**EXERCISE DESCRIPTION:**
Take the entries below and print only the lines from the one with "submissions before its" through the one with "show thir respective", exactly as they stand, both ends included.

--- INFORMATION GIVEN ---

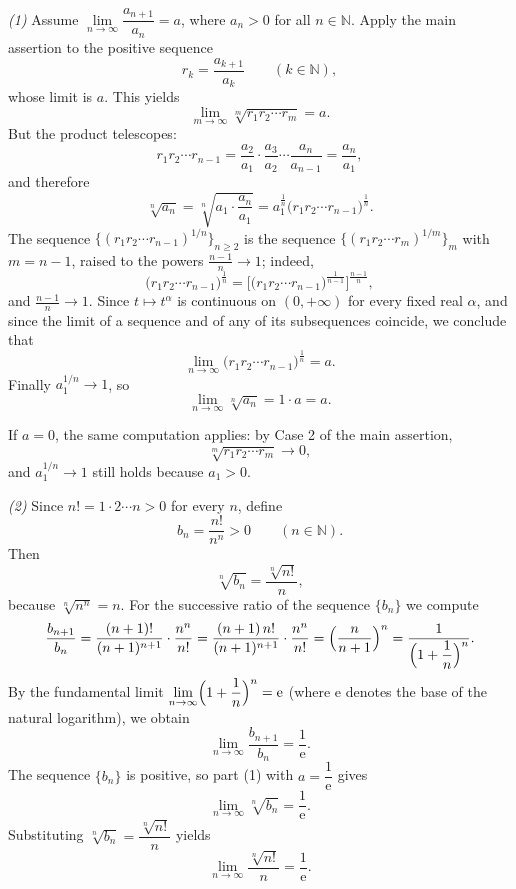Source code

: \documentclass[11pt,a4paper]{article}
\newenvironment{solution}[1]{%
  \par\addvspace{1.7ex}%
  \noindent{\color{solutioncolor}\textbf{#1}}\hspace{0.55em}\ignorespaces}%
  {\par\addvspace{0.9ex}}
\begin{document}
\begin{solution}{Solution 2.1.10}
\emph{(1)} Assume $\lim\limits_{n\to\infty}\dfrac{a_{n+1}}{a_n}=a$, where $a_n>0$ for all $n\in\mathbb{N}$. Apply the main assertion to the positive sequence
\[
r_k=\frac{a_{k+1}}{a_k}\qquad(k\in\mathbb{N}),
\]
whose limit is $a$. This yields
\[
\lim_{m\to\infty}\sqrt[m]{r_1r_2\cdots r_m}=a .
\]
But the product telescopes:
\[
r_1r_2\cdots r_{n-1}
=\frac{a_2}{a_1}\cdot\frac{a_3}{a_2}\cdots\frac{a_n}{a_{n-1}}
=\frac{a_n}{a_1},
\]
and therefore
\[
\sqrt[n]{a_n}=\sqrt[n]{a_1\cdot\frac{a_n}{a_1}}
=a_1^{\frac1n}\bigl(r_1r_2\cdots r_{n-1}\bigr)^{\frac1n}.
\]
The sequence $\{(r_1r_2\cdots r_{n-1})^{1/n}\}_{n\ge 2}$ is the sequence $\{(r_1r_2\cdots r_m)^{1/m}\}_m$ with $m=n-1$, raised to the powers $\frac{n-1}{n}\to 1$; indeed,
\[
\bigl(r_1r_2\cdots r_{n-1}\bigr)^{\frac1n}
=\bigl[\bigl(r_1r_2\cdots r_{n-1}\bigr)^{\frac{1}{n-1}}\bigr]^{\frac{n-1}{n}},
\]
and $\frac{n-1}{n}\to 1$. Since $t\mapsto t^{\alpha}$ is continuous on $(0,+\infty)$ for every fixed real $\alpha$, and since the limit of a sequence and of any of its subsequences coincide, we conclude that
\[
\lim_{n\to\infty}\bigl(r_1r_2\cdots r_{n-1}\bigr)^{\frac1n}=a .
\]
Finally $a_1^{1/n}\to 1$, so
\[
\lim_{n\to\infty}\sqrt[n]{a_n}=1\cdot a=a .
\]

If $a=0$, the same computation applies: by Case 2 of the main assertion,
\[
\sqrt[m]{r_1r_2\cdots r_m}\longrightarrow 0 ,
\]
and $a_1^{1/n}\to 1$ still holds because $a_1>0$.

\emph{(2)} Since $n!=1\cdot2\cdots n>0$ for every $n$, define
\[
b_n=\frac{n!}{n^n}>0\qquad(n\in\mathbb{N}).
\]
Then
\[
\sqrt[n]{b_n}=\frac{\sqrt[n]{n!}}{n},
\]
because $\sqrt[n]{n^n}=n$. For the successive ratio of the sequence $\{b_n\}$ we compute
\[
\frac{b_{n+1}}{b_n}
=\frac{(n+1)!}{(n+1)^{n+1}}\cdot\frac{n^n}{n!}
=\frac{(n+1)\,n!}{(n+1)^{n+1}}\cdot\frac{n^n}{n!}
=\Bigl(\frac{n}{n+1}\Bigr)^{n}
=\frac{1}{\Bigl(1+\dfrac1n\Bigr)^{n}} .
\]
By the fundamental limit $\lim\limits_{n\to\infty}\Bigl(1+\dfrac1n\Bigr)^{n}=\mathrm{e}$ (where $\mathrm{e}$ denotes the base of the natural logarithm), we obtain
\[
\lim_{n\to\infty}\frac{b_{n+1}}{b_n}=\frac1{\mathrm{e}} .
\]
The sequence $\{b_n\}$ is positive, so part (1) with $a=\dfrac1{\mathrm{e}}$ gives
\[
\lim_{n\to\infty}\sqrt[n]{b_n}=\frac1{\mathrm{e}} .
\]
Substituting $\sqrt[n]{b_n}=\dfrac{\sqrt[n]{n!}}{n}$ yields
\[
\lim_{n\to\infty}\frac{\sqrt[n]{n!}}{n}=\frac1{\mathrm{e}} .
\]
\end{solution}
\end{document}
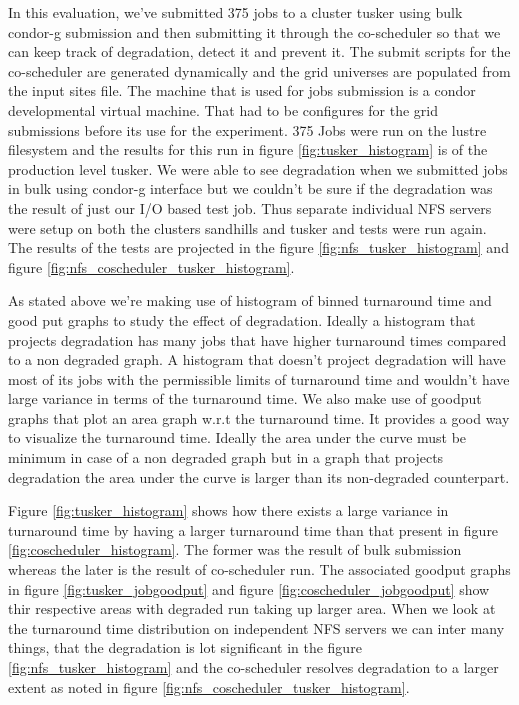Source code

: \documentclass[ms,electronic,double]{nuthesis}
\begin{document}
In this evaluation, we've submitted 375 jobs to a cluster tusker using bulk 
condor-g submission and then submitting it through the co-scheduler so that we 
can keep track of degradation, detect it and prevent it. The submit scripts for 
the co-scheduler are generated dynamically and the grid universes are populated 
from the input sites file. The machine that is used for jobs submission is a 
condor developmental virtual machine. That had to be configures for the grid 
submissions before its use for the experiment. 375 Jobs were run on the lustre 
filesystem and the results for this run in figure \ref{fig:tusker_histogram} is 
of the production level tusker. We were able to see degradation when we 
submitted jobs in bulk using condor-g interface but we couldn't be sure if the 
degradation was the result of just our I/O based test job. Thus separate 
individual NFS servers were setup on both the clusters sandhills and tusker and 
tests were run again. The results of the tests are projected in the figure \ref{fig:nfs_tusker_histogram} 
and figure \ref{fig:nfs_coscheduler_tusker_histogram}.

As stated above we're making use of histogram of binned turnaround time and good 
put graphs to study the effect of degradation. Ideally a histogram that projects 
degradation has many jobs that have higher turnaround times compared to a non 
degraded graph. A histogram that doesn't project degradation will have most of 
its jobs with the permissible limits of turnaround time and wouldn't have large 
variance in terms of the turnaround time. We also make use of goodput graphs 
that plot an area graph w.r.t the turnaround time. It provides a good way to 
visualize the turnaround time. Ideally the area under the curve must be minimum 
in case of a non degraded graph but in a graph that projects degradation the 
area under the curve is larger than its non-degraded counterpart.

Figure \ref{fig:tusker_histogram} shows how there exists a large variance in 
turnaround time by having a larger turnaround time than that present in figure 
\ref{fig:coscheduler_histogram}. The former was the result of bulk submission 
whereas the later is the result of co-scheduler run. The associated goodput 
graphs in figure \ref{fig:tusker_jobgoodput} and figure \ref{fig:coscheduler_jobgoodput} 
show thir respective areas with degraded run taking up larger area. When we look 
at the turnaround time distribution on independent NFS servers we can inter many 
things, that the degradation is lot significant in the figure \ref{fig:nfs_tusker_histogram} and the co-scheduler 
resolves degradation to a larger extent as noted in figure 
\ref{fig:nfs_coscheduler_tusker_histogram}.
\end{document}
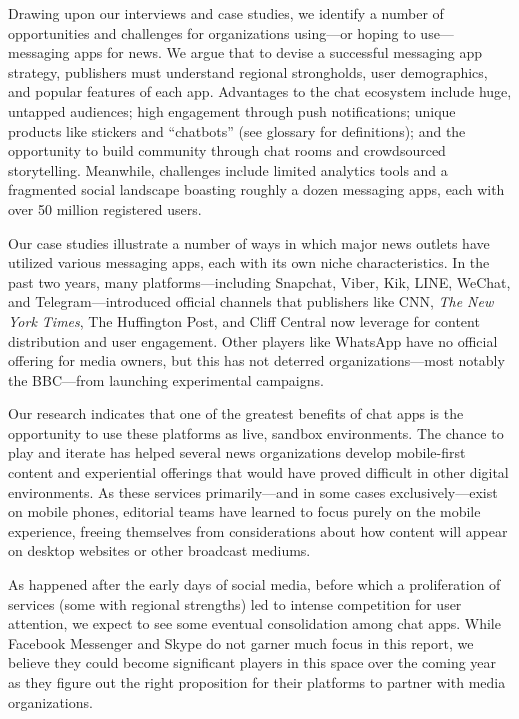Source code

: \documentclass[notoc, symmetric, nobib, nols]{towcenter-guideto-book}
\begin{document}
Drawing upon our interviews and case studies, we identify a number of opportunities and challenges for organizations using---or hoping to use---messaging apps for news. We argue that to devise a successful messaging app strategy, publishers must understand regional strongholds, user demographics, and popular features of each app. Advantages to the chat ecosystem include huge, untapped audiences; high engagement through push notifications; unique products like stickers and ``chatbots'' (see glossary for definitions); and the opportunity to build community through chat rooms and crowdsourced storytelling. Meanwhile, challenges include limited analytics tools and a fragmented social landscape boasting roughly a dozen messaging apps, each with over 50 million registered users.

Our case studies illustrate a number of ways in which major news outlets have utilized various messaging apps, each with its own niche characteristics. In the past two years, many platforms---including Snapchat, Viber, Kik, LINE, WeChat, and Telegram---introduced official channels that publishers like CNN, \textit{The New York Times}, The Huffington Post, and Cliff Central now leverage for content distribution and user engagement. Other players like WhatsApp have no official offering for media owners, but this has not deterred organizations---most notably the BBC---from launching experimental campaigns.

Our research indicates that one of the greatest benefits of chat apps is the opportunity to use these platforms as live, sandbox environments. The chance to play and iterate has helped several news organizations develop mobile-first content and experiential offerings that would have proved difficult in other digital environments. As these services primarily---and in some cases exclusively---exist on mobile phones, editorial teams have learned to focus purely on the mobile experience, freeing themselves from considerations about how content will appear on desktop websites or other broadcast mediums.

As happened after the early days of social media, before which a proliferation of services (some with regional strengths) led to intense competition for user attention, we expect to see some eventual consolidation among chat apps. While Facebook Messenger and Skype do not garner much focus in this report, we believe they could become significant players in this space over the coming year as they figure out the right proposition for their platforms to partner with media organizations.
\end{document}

---

**ANSWER TO THE EXERCISE:**
submissions before its use for the experiment. 375 Jobs were run on the lustre 
filesystem and the results for this run in figure \ref{fig:tusker_histogram} is 
of the production level tusker. We were able to see degradation when we 
submitted jobs in bulk using condor-g interface but we couldn't be sure if the 
degradation was the result of just our I/O based test job. Thus separate 
individual NFS servers were setup on both the clusters sandhills and tusker and 
tests were run again. The results of the tests are projected in the figure \ref{fig:nfs_tusker_histogram} 
and figure \ref{fig:nfs_coscheduler_tusker_histogram}.

As stated above we're making use of histogram of binned turnaround time and good 
put graphs to study the effect of degradation. Ideally a histogram that projects 
degradation has many jobs that have higher turnaround times compared to a non 
degraded graph. A histogram that doesn't project degradation will have most of 
its jobs with the permissible limits of turnaround time and wouldn't have large 
variance in terms of the turnaround time. We also make use of goodput graphs 
that plot an area graph w.r.t the turnaround time. It provides a good way to 
visualize the turnaround time. Ideally the area under the curve must be minimum 
in case of a non degraded graph but in a graph that projects degradation the 
area under the curve is larger than its non-degraded counterpart.

Figure \ref{fig:tusker_histogram} shows how there exists a large variance in 
turnaround time by having a larger turnaround time than that present in figure 
\ref{fig:coscheduler_histogram}. The former was the result of bulk submission 
whereas the later is the result of co-scheduler run. The associated goodput 
graphs in figure \ref{fig:tusker_jobgoodput} and figure \ref{fig:coscheduler_jobgoodput} 
show thir respective areas with degraded run taking up larger area. When we look 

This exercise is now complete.